Conforme Fátima Pinho, a frase de um padre que circulou na época dizia que
Jesus jamais sairia da Europa para derramar seu sangue na boca de uma mulher
pobre e feia.
“O
fato acontecia num povoado do interior do Ceará, não era nem uma vila. Era
uma mulher pobre, negra, analfabeta no final do século XIX, no país que tinha
abolido a escravidão há pouco tempo. O padre Cícero vai ter uma repercussão
muito maior, inclusive na imprensa. Era um homem branco dos olhinhos azuis”,
compara a pesquisadora.
Nos
anos iniciais, o povo das primeiras romarias tinham como figura central a beata
Maria de Araújo e a devoção ao Sangue Precioso de Jesus, que brotava da hóstia
e dos estigmas no corpo dela. A partir de 1892, as peregrinações voltaram o
foco para Nossa Senhora das Dores.
Um
elemento importante para que a memória da beata fosse esquecida foi uma
proibição voltada aos leigos: eles só poderiam ter acesso à confissão e aos
demais sacramentos se declarasse não acreditar nos milagres da beata.
“Naquele
contexto, você dizer para o católico que ele não tem direito ao sacramento, é
algo extremamente grave. O que estava em jogo era a vida após a morte, a salvação
eterna.

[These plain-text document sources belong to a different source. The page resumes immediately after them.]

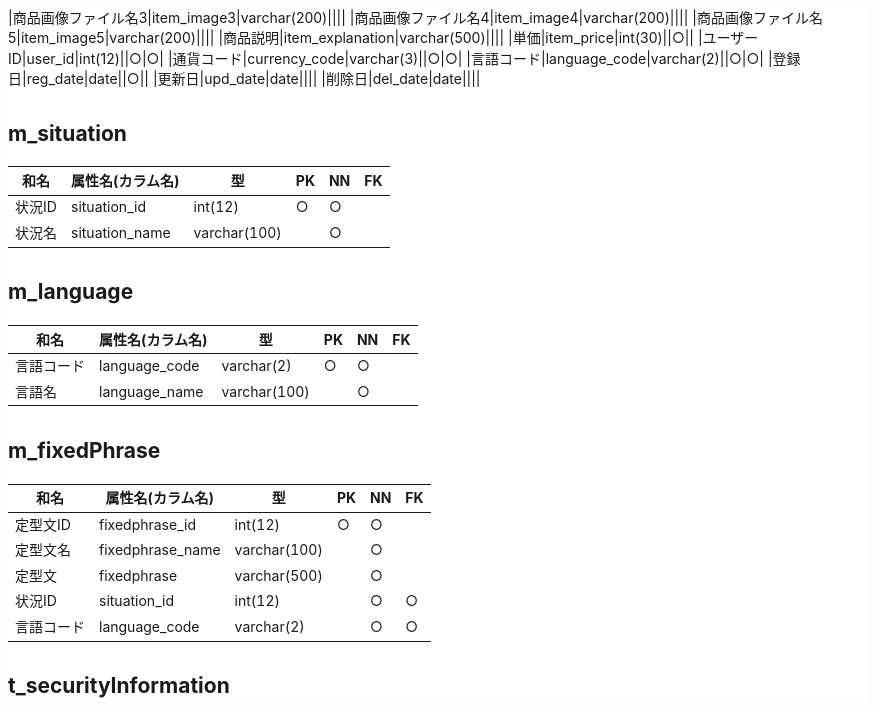 |商品画像ファイル名3|item_image3|varchar(200)||||
|商品画像ファイル名4|item_image4|varchar(200)||||
|商品画像ファイル名5|item_image5|varchar(200)||||
|商品説明|item_explanation|varchar(500)||||
|単価|item_price|int(30)||○||
|ユーザーID|user_id|int(12)||○|○|
|通貨コード|currency_code|varchar(3)||○|○|
|言語コード|language_code|varchar(2)||○|○|
|登録日|reg_date|date||○||
|更新日|upd_date|date||||
|削除日|del_date|date||||

## m_situation

|和名|属性名(カラム名)|型|PK|NN|FK|
|---|-----|--|--|--|--|
|状況ID|situation_id|int(12)|○|○||
|状況名|situation_name|varchar(100)||○||

## m_language

|和名|属性名(カラム名)|型|PK|NN|FK|
|---|-----|--|--|--|--|
|言語コード|language_code|varchar(2)|○|○||
|言語名|language_name|varchar(100)||○||

## m_fixedPhrase

|和名|属性名(カラム名)|型|PK|NN|FK|
|---|-----|--|--|--|--|
|定型文ID|fixedphrase_id|int(12)|○|○||
|定型文名|fixedphrase_name|varchar(100)||○||
|定型文|fixedphrase|varchar(500)||○||
|状況ID|situation_id|int(12)||○|○|
|言語コード|language_code|varchar(2)||○|○|

## t_securityInformation
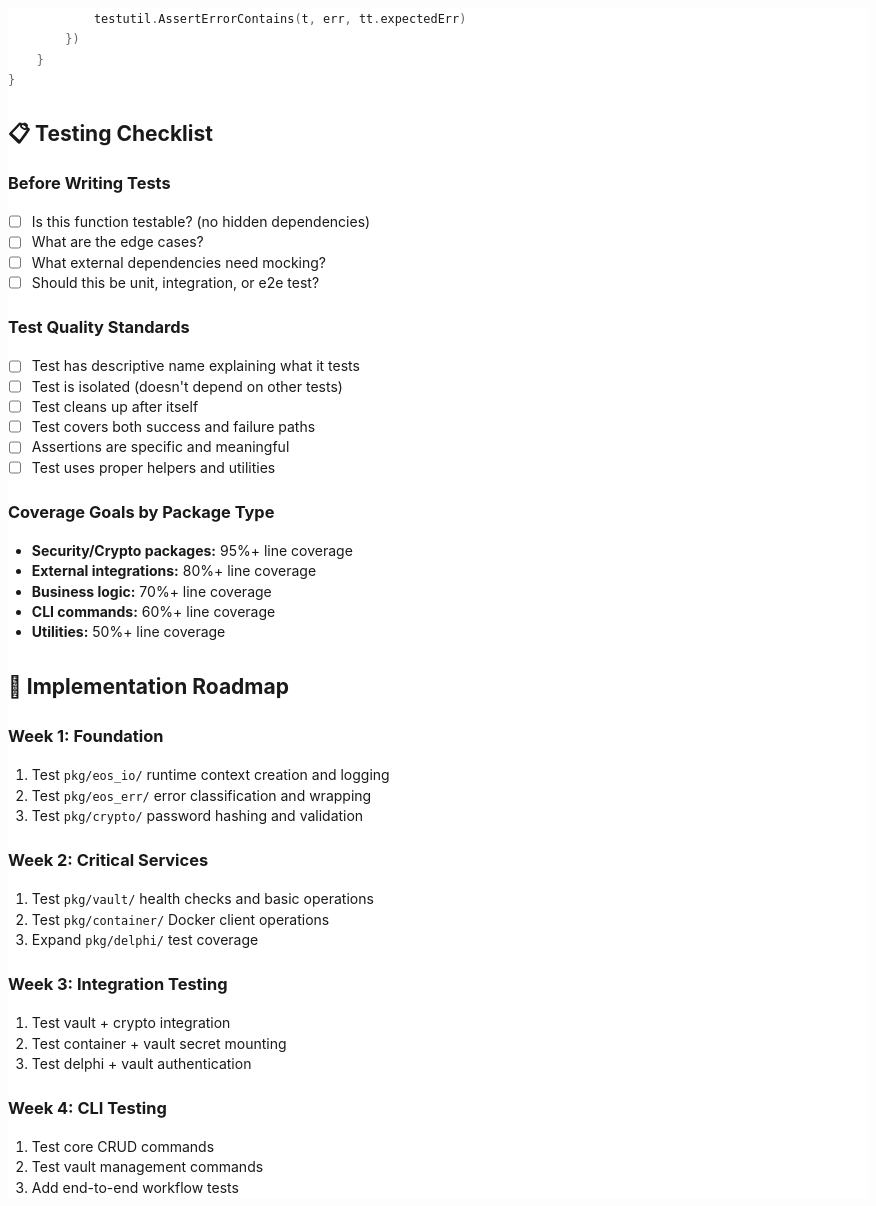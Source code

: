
 ```go
            testutil.AssertErrorContains(t, err, tt.expectedErr)
        })
    }
}
```

## 📋 Testing Checklist

### Before Writing Tests
- [ ] Is this function testable? (no hidden dependencies)
- [ ] What are the edge cases?
- [ ] What external dependencies need mocking?
- [ ] Should this be unit, integration, or e2e test?

### Test Quality Standards
- [ ] Test has descriptive name explaining what it tests
- [ ] Test is isolated (doesn't depend on other tests)
- [ ] Test cleans up after itself
- [ ] Test covers both success and failure paths
- [ ] Assertions are specific and meaningful
- [ ] Test uses proper helpers and utilities

### Coverage Goals by Package Type
- **Security/Crypto packages:** 95%+ line coverage
- **External integrations:** 80%+ line coverage  
- **Business logic:** 70%+ line coverage
- **CLI commands:** 60%+ line coverage
- **Utilities:** 50%+ line coverage

## 🚀 Implementation Roadmap

### Week 1: Foundation
1. Test `pkg/eos_io/` runtime context creation and logging
2. Test `pkg/eos_err/` error classification and wrapping
3. Test `pkg/crypto/` password hashing and validation

### Week 2: Critical Services
1. Test `pkg/vault/` health checks and basic operations
2. Test `pkg/container/` Docker client operations
3. Expand `pkg/delphi/` test coverage

### Week 3: Integration Testing
1. Test vault + crypto integration
2. Test container + vault secret mounting
3. Test delphi + vault authentication

### Week 4: CLI Testing
1. Test core CRUD commands
2. Test vault management commands
3. Add end-to-end workflow tests
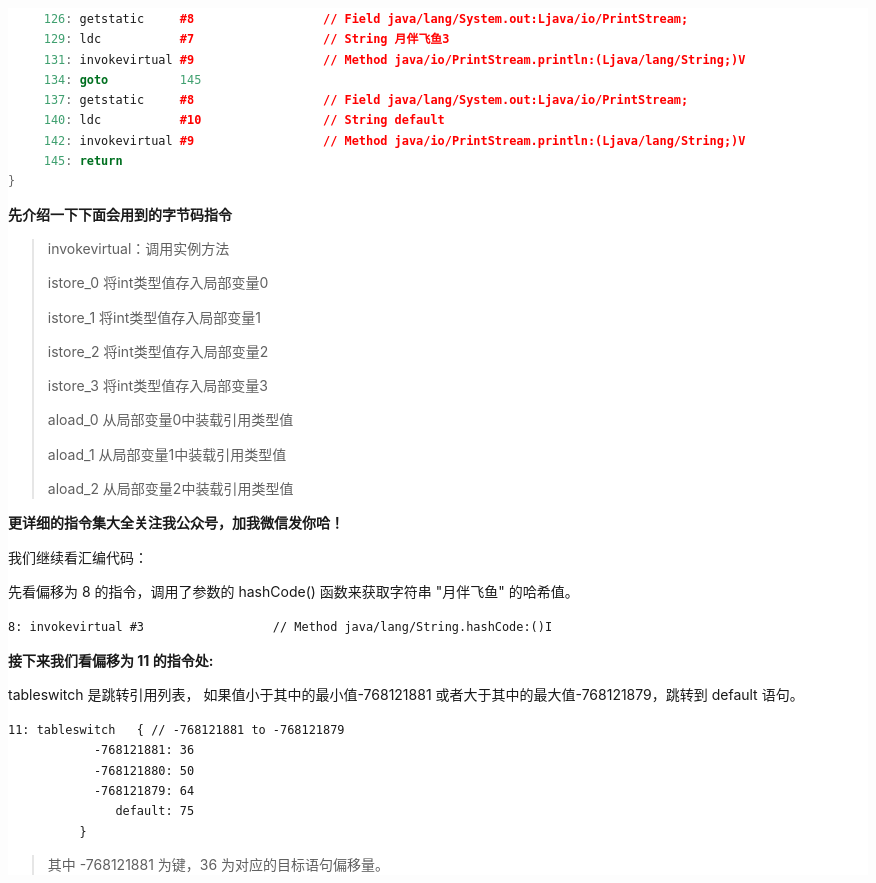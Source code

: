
 ```c++
     126: getstatic     #8                  // Field java/lang/System.out:Ljava/io/PrintStream;
     129: ldc           #7                  // String 月伴飞鱼3
     131: invokevirtual #9                  // Method java/io/PrintStream.println:(Ljava/lang/String;)V
     134: goto          145
     137: getstatic     #8                  // Field java/lang/System.out:Ljava/io/PrintStream;
     140: ldc           #10                 // String default
     142: invokevirtual #9                  // Method java/io/PrintStream.println:(Ljava/lang/String;)V
     145: return
}
```

**先介绍一下下面会用到的字节码指令**

> invokevirtual：调用实例方法
>
> istore_0 将int类型值存入局部变量0
>
> istore_1 将int类型值存入局部变量1
>
> istore_2 将int类型值存入局部变量2
>
> istore_3 将int类型值存入局部变量3
>
> aload_0 从局部变量0中装载引用类型值
>
> aload_1 从局部变量1中装载引用类型值
>
> aload_2 从局部变量2中装载引用类型值

**更详细的指令集大全关注我公众号，加我微信发你哈！**

我们继续看汇编代码：

先看偏移为 8 的指令，调用了参数的 hashCode() 函数来获取字符串 "月伴飞鱼" 的哈希值。

```
8: invokevirtual #3                  // Method java/lang/String.hashCode:()I
```

**接下来我们看偏移为 11 的指令处:** 

tableswitch 是跳转引用列表， 如果值小于其中的最小值-768121881 或者大于其中的最大值-768121879，跳转到 default 语句。

```
11: tableswitch   { // -768121881 to -768121879
            -768121881: 36
            -768121880: 50
            -768121879: 64
               default: 75
          }
```

> 其中 -768121881 为键，36 为对应的目标语句偏移量。
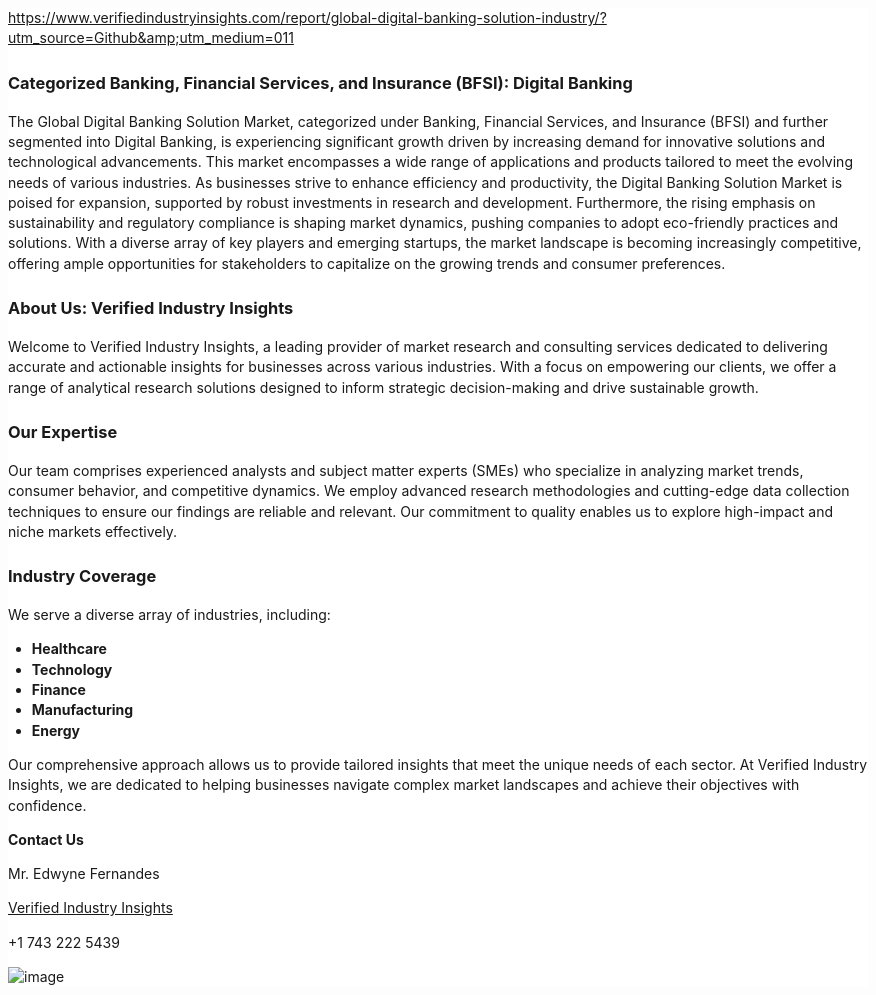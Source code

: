 </strong><a href="https://www.verifiedindustryinsights.com/report/global-digital-banking-solution-industry/?utm_source=Github&amp;utm_medium=011">https://www.verifiedindustryinsights.com/report/global-digital-banking-solution-industry/?utm_source=Github&amp;utm_medium=011</a>&nbsp;</p><h3>Categorized Banking, Financial Services, and Insurance (BFSI): Digital Banking </h3><p>The Global Digital Banking Solution Market, categorized under Banking, Financial Services, and Insurance (BFSI) and further segmented into Digital Banking, is experiencing significant growth driven by increasing demand for innovative solutions and technological advancements. This market encompasses a wide range of applications and products tailored to meet the evolving needs of various industries. As businesses strive to enhance efficiency and productivity, the Digital Banking Solution Market is poised for expansion, supported by robust investments in research and development. Furthermore, the rising emphasis on sustainability and regulatory compliance is shaping market dynamics, pushing companies to adopt eco-friendly practices and solutions. With a diverse array of key players and emerging startups, the market landscape is becoming increasingly competitive, offering ample opportunities for stakeholders to capitalize on the growing trends and consumer preferences.</p><h3>About Us: Verified Industry Insights</h3><p>Welcome to Verified Industry Insights, a leading provider of market research and consulting services dedicated to delivering accurate and actionable insights for businesses across various industries. With a focus on empowering our clients, we offer a range of analytical research solutions designed to inform strategic decision-making and drive sustainable growth.</p><h3>Our Expertise</h3><p>Our team comprises experienced analysts and subject matter experts (SMEs) who specialize in analyzing market trends, consumer behavior, and competitive dynamics. We employ advanced research methodologies and cutting-edge data collection techniques to ensure our findings are reliable and relevant. Our commitment to quality enables us to explore high-impact and niche markets effectively.</p><h3>Industry Coverage</h3><p>We serve a diverse array of industries, including:</p><ul><li><strong>Healthcare</strong></li><li><strong>Technology</strong></li><li><strong>Finance</strong></li><li><strong>Manufacturing</strong></li><li><strong>Energy</strong></li></ul><p>Our comprehensive approach allows us to provide tailored insights that meet the unique needs of each sector. At Verified Industry Insights, we are dedicated to helping businesses navigate complex market landscapes and achieve their objectives with confidence.</p><p><strong>Contact Us</strong></p><p>Mr. Edwyne Fernandes</p><p><a href="https://www.verifiedindustryinsights.com/">Verified Industry Insights</a></p><p>+1 743 222 5439</p>
![image](https://github.com/user-attachments/assets/74da093d-6b2c-4fc4-87cd-020d7a9a84d0)
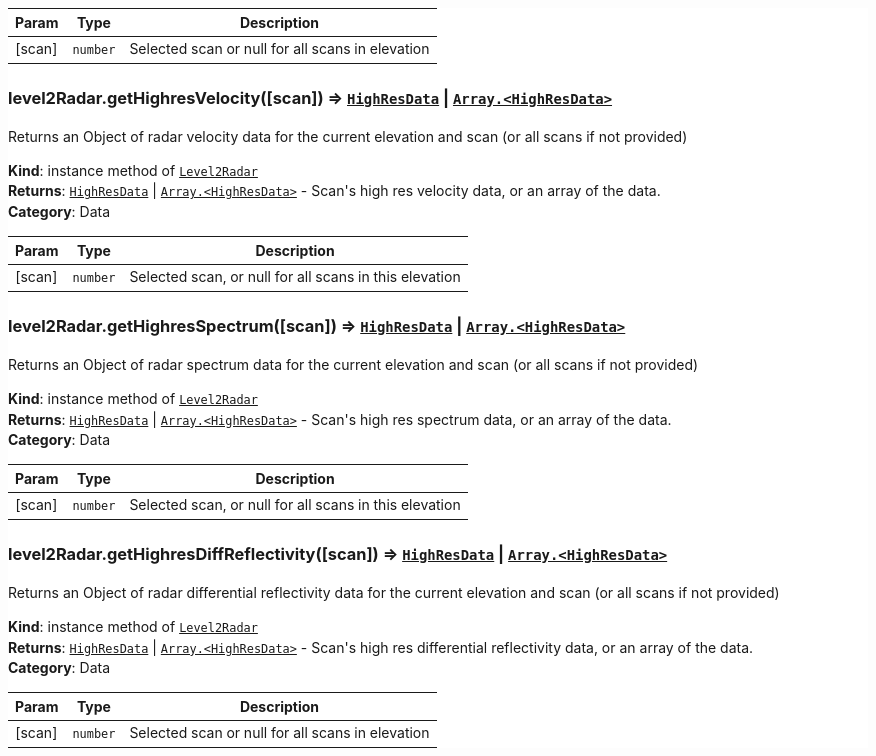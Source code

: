 | Param | Type | Description |
| --- | --- | --- |
| [scan] | <code>number</code> | Selected scan or null for all scans in elevation |

<a name="Level2Radar+getHighresVelocity"></a>

### level2Radar.getHighresVelocity([scan]) ⇒ [<code>HighResData</code>](#HighResData) \| [<code>Array.&lt;HighResData&gt;</code>](#HighResData)
Returns an Object of radar velocity data for the current elevation and scan (or all scans if not provided)

**Kind**: instance method of [<code>Level2Radar</code>](#Level2Radar)  
**Returns**: [<code>HighResData</code>](#HighResData) \| [<code>Array.&lt;HighResData&gt;</code>](#HighResData) - Scan's high res velocity data, or an array of the data.  
**Category**: Data  

| Param | Type | Description |
| --- | --- | --- |
| [scan] | <code>number</code> | Selected scan, or null for all scans in this elevation |

<a name="Level2Radar+getHighresSpectrum"></a>

### level2Radar.getHighresSpectrum([scan]) ⇒ [<code>HighResData</code>](#HighResData) \| [<code>Array.&lt;HighResData&gt;</code>](#HighResData)
Returns an Object of radar spectrum data for the current elevation and scan (or all scans if not provided)

**Kind**: instance method of [<code>Level2Radar</code>](#Level2Radar)  
**Returns**: [<code>HighResData</code>](#HighResData) \| [<code>Array.&lt;HighResData&gt;</code>](#HighResData) - Scan's high res spectrum data, or an array of the data.  
**Category**: Data  

| Param | Type | Description |
| --- | --- | --- |
| [scan] | <code>number</code> | Selected scan, or null for all scans in this elevation |

<a name="Level2Radar+getHighresDiffReflectivity"></a>

### level2Radar.getHighresDiffReflectivity([scan]) ⇒ [<code>HighResData</code>](#HighResData) \| [<code>Array.&lt;HighResData&gt;</code>](#HighResData)
Returns an Object of radar differential reflectivity data for the current elevation and scan (or all scans if not provided)

**Kind**: instance method of [<code>Level2Radar</code>](#Level2Radar)  
**Returns**: [<code>HighResData</code>](#HighResData) \| [<code>Array.&lt;HighResData&gt;</code>](#HighResData) - Scan's high res differential reflectivity data, or an array of the data.  
**Category**: Data  

| Param | Type | Description |
| --- | --- | --- |
| [scan] | <code>number</code> | Selected scan or null for all scans in elevation |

Isso vai contribuir para o esquecimento dela na memória local”, conta
Dia Nobre.
Assim
como no nascimento, os registros da morte de Maria não deixam certezas, com a
informação apenas do nome e da data. Ela tinha saúde frágil e faleceu em 17 de
janeiro de 1914, no contexto da Sedição de Juazeiro. O confronto armado entre
as oligarquias cearenses e o Governo Federal resultou em invasões no Crato e no
Juazeiro.
Em
1930, o túmulo de Maria de Araújo foi destruído. Segundo a historiadora, isto
foi feito a mando do monsenhor José Alves de Lima, vigário local que não
dispunha de autorização legal. Ficaram apenas restos do cabelo e o cordão de
São Francisco, com o qual ela havia sido enterrada.
Um
movimento pela memória da beata
Em
2004, uma campanha na região do Cariri espalhou um cartaz com a foto de Maria
de Araújo e a mensagem “Procura-se”. O grupo de artistas chamava atenção para o
fato de que, até hoje, o destino dos restos mortais da beata não é conhecido.
Os
esforços para resgatar o protagonismo da beata na história começaram em 1989,
com um simpósio que marcou o centenário dos milagres a ela atribuídos.
Atualmente,
a figura histórica inspira celebrações nas datas que marcam o nascimento, a
morte e o início dos milagres.
O Movimento
pela Reabilitação da Memória da Beata Maria de Araújo se fortaleceu a partir de
2014, reunindo acadêmicos, artistas e grupos culturais interessados em
ressaltar a importância da beata para todos os acontecimentos que transformaram
Juazeiro do Norte em um destino de romeiros e manifestações da devoção popular.